◆ **DATA SECTION**
--------------------------------------------------

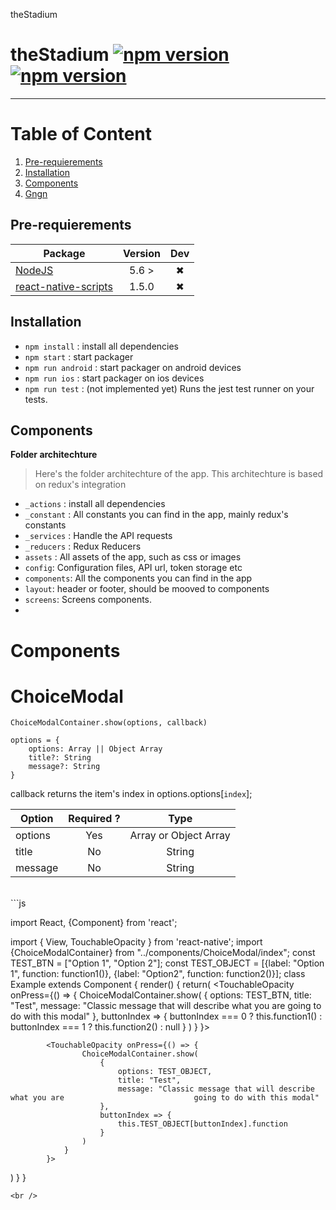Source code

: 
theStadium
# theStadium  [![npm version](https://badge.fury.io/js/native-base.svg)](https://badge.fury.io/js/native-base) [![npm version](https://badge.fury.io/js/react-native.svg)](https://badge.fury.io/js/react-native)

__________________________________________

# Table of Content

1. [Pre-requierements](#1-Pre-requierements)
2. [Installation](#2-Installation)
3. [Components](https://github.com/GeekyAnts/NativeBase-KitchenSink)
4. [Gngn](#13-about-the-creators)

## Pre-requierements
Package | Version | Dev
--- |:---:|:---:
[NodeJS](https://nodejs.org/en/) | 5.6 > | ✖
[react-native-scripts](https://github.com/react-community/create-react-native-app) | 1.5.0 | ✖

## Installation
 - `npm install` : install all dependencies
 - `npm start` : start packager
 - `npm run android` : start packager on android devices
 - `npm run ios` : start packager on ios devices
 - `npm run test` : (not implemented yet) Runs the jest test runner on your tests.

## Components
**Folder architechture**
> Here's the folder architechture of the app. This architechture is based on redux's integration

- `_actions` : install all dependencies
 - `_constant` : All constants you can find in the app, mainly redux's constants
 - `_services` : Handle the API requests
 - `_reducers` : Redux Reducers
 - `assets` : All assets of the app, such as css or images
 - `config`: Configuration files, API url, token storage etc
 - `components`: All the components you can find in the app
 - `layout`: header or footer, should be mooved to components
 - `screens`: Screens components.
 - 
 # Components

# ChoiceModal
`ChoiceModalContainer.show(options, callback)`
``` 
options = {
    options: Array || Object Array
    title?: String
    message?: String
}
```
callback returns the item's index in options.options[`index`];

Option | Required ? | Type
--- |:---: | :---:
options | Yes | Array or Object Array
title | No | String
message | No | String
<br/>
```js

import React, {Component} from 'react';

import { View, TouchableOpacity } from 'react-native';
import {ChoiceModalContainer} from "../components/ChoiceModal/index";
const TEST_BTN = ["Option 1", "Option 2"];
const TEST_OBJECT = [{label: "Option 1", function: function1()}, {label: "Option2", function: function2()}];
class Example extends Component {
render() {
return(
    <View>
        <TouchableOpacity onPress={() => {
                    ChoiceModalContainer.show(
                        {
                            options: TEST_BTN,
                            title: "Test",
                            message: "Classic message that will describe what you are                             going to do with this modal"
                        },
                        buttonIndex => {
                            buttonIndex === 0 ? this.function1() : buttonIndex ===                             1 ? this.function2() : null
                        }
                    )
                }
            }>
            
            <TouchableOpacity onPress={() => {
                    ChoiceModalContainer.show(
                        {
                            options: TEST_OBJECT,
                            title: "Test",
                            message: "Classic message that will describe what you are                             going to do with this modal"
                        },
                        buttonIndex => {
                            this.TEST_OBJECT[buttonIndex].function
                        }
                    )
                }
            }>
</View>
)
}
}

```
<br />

--------------------------------------------------

◆ **EXERCISE PROMPT**
Starting at the first line of the listing above, write out each line exactly and nothing else until you reach the line containing "token storage etc", which is included as well; omit all pictures.

◆ **EXERCISE RESULT**
Source code

: 
theStadium
# theStadium  [![npm version](https://badge.fury.io/js/native-base.svg)](https://badge.fury.io/js/native-base) [![npm version](https://badge.fury.io/js/react-native.svg)](https://badge.fury.io/js/react-native)

__________________________________________

# Table of Content

1. [Pre-requierements](#1-Pre-requierements)
2. [Installation](#2-Installation)
3. [Components](https://github.com/GeekyAnts/NativeBase-KitchenSink)
4. [Gngn](#13-about-the-creators)

## Pre-requierements
Package | Version | Dev
--- |:---:|:---:
[NodeJS](https://nodejs.org/en/) | 5.6 > | ✖
[react-native-scripts](https://github.com/react-community/create-react-native-app) | 1.5.0 | ✖

## Installation
 - `npm install` : install all dependencies
 - `npm start` : start packager
 - `npm run android` : start packager on android devices
 - `npm run ios` : start packager on ios devices
 - `npm run test` : (not implemented yet) Runs the jest test runner on your tests.

## Components
**Folder architechture**
> Here's the folder architechture of the app. This architechture is based on redux's integration

- `_actions` : install all dependencies
 - `_constant` : All constants you can find in the app, mainly redux's constants
 - `_services` : Handle the API requests
 - `_reducers` : Redux Reducers
 - `assets` : All assets of the app, such as css or images
 - `config`: Configuration files, API url, token storage etc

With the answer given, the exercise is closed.